One of the site’s named authors, a self-styled “Elena Kowalsky” (also known as “Kowalski”), was found to be logged into a Twitter account registered with an Iranian phone number.
“The site and its authors have tended to promote material from other sites identified as likely Iranian counterfeits in a process of building mutual credibility,” the report said.
A second site, which claimed to be based in Birmingham, followed a similar pattern in promoting articles with anti-Saudi, anti-Israel and pro-Palestinian leanings, as well as repurposed material from Iranian media network Press TV. , whose license has been revoked by Ofcom.
The site, linked to an Iranian phone number, also plagiarized articles from mainstream sites that matched its agenda, for example, reporting an alleged increase in insulting comments towards Muslim women following Boris’ comments. Johnson.
Iranian institutions established in the United Kingdom
The report – written by Dr Paul Stott, associate researcher at the Henry Jackson Society – says Iran has successfully established institutions in the UK, especially religious and educational establishments.
“Ironically, he was helped in this by the tolerance of our political system and also financially, through the Gift Aid program,” he said.
This includes the Islamic Human Rights Commission (IHRC), a registered charity that operates a bookstore and event center in London, and which had been a consistent pro-Iranian political voice in London, according to the report. .

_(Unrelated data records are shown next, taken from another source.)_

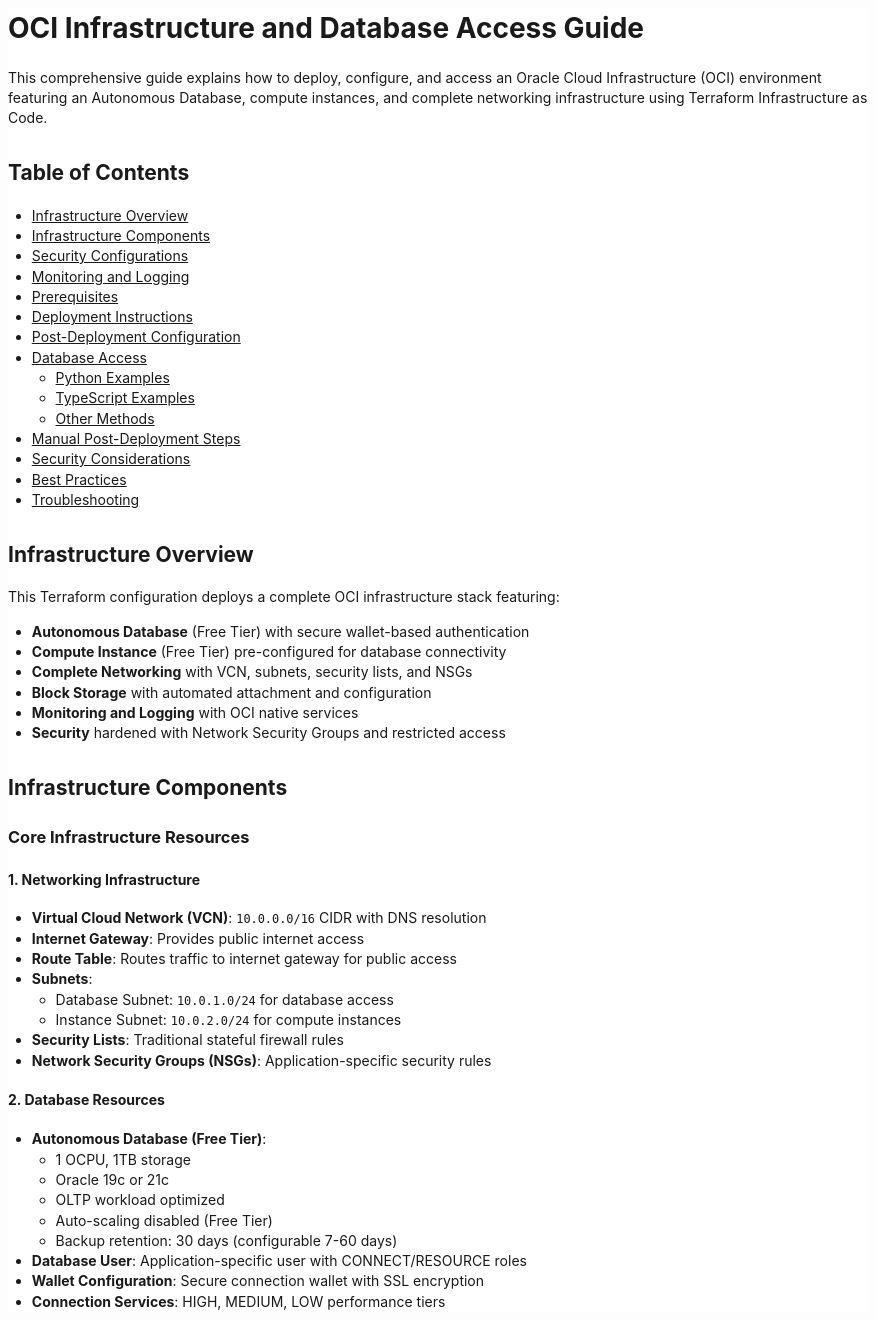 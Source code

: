# OCI Infrastructure and Database Access Guide

This comprehensive guide explains how to deploy, configure, and access an Oracle Cloud Infrastructure (OCI) environment featuring an Autonomous Database, compute instances, and complete networking infrastructure using Terraform Infrastructure as Code.

## Table of Contents
- [Infrastructure Overview](#infrastructure-overview)
- [Infrastructure Components](#infrastructure-components)
- [Security Configurations](#security-configurations)
- [Monitoring and Logging](#monitoring-and-logging)
- [Prerequisites](#prerequisites)
- [Deployment Instructions](#deployment-instructions)
- [Post-Deployment Configuration](#post-deployment-configuration)
- [Database Access](#database-access)
  - [Python Examples](#python-examples)
  - [TypeScript Examples](#typescript-examples)
  - [Other Methods](#other-methods)
- [Manual Post-Deployment Steps](#manual-post-deployment-steps)
- [Security Considerations](#security-considerations)
- [Best Practices](#best-practices)
- [Troubleshooting](#troubleshooting)

## Infrastructure Overview

This Terraform configuration deploys a complete OCI infrastructure stack featuring:
- **Autonomous Database** (Free Tier) with secure wallet-based authentication
- **Compute Instance** (Free Tier) pre-configured for database connectivity
- **Complete Networking** with VCN, subnets, security lists, and NSGs
- **Block Storage** with automated attachment and configuration
- **Monitoring and Logging** with OCI native services
- **Security** hardened with Network Security Groups and restricted access

## Infrastructure Components

### Core Infrastructure Resources

#### 1. **Networking Infrastructure**
- **Virtual Cloud Network (VCN)**: `10.0.0.0/16` CIDR with DNS resolution
- **Internet Gateway**: Provides public internet access
- **Route Table**: Routes traffic to internet gateway for public access
- **Subnets**:
  - Database Subnet: `10.0.1.0/24` for database access
  - Instance Subnet: `10.0.2.0/24` for compute instances
- **Security Lists**: Traditional stateful firewall rules
- **Network Security Groups (NSGs)**: Application-specific security rules

#### 2. **Database Resources**
- **Autonomous Database (Free Tier)**:
  - 1 OCPU, 1TB storage
  - Oracle 19c or 21c
  - OLTP workload optimized
  - Auto-scaling disabled (Free Tier)
  - Backup retention: 30 days (configurable 7-60 days)
- **Database User**: Application-specific user with CONNECT/RESOURCE roles
- **Wallet Configuration**: Secure connection wallet with SSL encryption
- **Connection Services**: HIGH, MEDIUM, LOW performance tiers
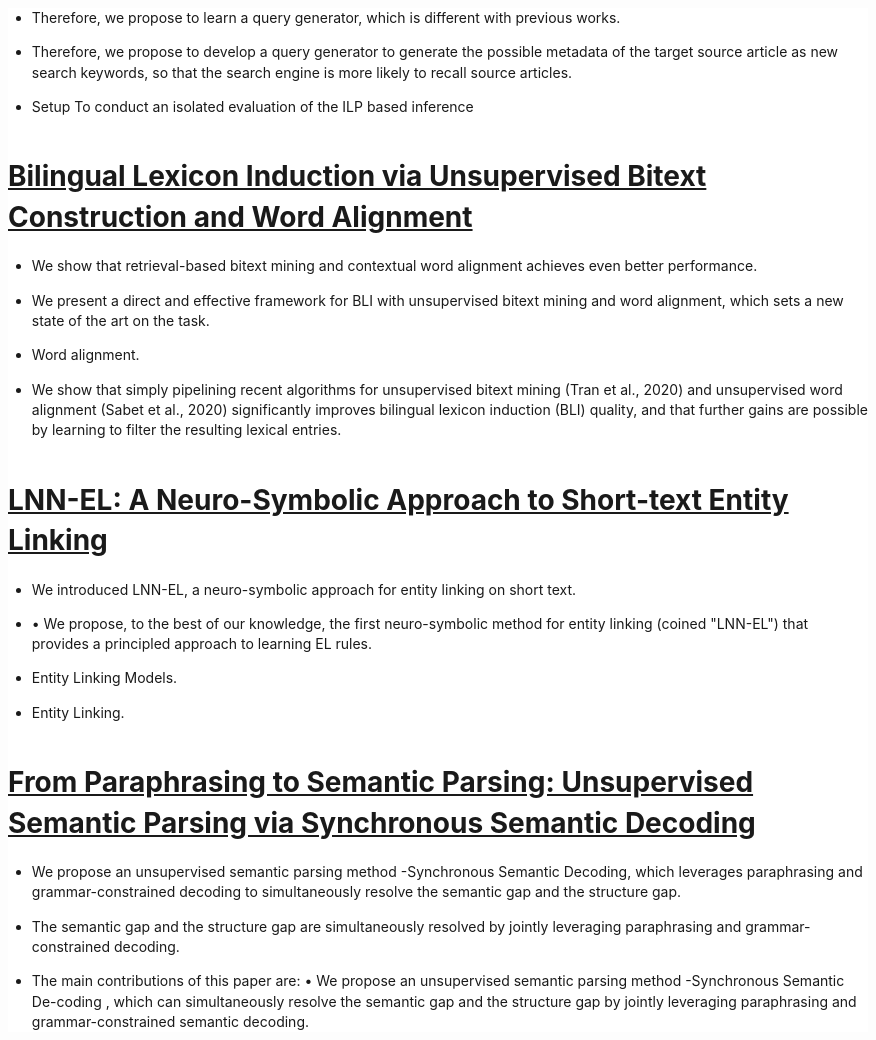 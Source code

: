 - Therefore, we propose to learn a query generator, which is different with previous works.

- Therefore, we propose to develop a query generator to generate the possible metadata of the target source article as new search keywords, so that the search engine is more likely to recall source articles.

- Setup To conduct an isolated evaluation of the ILP based inference




# [Bilingual Lexicon Induction via Unsupervised Bitext Construction and Word Alignment](https://aclanthology.org/2021.acl-long.67/)
- We show that retrieval-based bitext mining and contextual word alignment achieves even better performance.

- We present a direct and effective framework for BLI with unsupervised bitext mining and word alignment, which sets a new state of the art on the task.

- Word alignment.

- We show that simply pipelining recent algorithms for unsupervised bitext mining (Tran et al., 2020) and unsupervised word alignment (Sabet et al., 2020) significantly improves bilingual lexicon induction (BLI) quality, and that further gains are possible by learning to filter the resulting lexical entries.




# [LNN-EL: A Neuro-Symbolic Approach to Short-text Entity Linking](https://aclanthology.org/2021.acl-long.64/)
- We introduced LNN-EL, a neuro-symbolic approach for entity linking on short text.

- • We propose, to the best of our knowledge, the first neuro-symbolic method for entity linking (coined "LNN-EL") that provides a principled approach to learning EL rules.

- Entity Linking Models.

- Entity Linking.




# [From Paraphrasing to Semantic Parsing: Unsupervised Semantic Parsing via Synchronous Semantic Decoding](https://aclanthology.org/2021.acl-long.397/)
- We propose an unsupervised semantic parsing method -Synchronous Semantic Decoding, which leverages paraphrasing and grammar-constrained decoding to simultaneously resolve the semantic gap and the structure gap.

- The semantic gap and the structure gap are simultaneously resolved by jointly leveraging paraphrasing and grammar-constrained decoding.

- The main contributions of this paper are: • We propose an unsupervised semantic parsing method -Synchronous Semantic De-coding , which can simultaneously resolve the semantic gap and the structure gap by jointly leveraging paraphrasing and grammar-constrained semantic decoding.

Another institution, the Islamic Center of England, received an official warning from the Charity Commission after holding rallies in support of General Qassem Soleimani, the head of the Iranian Revolutionary Guard Corps (IRGC), who was assassinated. in January 2020.
The report cites the latest attempt to ban a movie, Lady of Heaven, about an Iraqi child who loses his mother during the rise of the Islamic State. The film is based on a story originally written by a Kuwaiti Shia cleric who now lives in Buckinghamshire.
The film was denounced as a “source of division” by the Iranian Supreme National Security Council (SNSC), while the Iranian ambassador in London tweeted that he had written to the Sunni and Shiite Islamic centers of the United Kingdom for the condemn.
“Iran continues to interfere with our social cohesion. Where it once sought to rally support against Salman Rushdie by shouting ‘blasphemy’, it now seeks to agitate British Muslims on issues such as the film ‘Lady of Heaven ‘which he wishes to see banned,’ the report said.